---------- RECORDED INFORMATION ----------

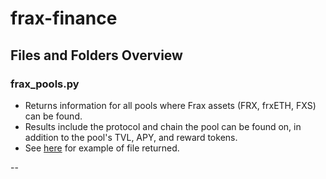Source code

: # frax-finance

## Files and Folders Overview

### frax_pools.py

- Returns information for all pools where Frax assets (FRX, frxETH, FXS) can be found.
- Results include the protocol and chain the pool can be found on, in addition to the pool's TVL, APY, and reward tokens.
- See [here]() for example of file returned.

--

----------
---------- RECORDED INFORMATION ----------

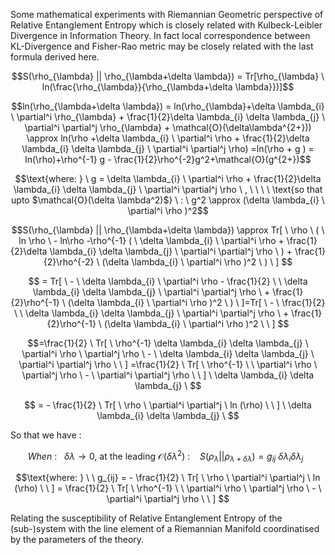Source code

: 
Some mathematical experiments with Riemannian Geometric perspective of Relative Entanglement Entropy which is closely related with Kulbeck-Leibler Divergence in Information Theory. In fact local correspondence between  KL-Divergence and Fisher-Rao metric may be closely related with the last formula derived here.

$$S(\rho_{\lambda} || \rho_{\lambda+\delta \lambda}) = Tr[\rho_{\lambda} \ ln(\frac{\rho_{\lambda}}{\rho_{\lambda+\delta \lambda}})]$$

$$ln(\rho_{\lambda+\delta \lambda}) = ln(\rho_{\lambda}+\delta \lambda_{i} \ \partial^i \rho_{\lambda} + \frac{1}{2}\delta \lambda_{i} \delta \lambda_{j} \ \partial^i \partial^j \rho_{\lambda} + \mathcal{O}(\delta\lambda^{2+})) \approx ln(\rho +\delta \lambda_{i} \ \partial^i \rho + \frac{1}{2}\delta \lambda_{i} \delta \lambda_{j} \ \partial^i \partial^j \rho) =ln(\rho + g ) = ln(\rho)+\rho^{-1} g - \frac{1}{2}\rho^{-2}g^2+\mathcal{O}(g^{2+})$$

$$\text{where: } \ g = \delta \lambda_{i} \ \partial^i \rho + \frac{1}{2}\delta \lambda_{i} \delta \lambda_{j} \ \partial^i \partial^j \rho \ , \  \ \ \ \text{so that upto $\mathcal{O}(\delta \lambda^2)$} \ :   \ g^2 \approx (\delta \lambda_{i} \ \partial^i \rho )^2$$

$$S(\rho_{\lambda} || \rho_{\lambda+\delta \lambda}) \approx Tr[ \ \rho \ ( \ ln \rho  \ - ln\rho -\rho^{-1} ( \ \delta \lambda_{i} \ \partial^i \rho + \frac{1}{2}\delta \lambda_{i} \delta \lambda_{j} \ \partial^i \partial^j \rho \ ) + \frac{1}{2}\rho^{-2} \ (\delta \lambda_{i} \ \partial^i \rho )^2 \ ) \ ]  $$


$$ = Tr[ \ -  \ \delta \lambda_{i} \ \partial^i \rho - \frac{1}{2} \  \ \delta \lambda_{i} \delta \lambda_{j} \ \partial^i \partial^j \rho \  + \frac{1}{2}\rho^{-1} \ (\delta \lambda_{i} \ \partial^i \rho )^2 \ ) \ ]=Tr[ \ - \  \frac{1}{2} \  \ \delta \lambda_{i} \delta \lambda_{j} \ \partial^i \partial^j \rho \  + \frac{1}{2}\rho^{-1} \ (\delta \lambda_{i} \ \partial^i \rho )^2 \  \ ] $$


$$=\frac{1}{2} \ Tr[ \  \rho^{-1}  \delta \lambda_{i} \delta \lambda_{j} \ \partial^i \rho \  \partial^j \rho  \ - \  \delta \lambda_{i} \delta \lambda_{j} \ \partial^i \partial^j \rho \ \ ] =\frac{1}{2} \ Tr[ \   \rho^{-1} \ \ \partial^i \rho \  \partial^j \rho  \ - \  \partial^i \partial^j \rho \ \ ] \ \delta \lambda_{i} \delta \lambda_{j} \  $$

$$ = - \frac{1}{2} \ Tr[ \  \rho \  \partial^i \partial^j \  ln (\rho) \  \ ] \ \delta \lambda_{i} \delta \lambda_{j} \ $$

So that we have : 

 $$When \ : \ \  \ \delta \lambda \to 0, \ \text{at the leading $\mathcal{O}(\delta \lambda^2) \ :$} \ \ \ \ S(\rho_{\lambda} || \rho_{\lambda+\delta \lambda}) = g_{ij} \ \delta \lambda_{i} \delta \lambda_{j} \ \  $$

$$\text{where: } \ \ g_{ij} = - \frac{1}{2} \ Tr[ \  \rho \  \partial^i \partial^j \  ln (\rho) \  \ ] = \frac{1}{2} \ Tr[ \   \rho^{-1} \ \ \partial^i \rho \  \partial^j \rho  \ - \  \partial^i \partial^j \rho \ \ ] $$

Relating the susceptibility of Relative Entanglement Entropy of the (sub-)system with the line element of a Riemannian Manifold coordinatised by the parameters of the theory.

----------

State how many lines of the data above contain the string "Entropy", and give no other words.

2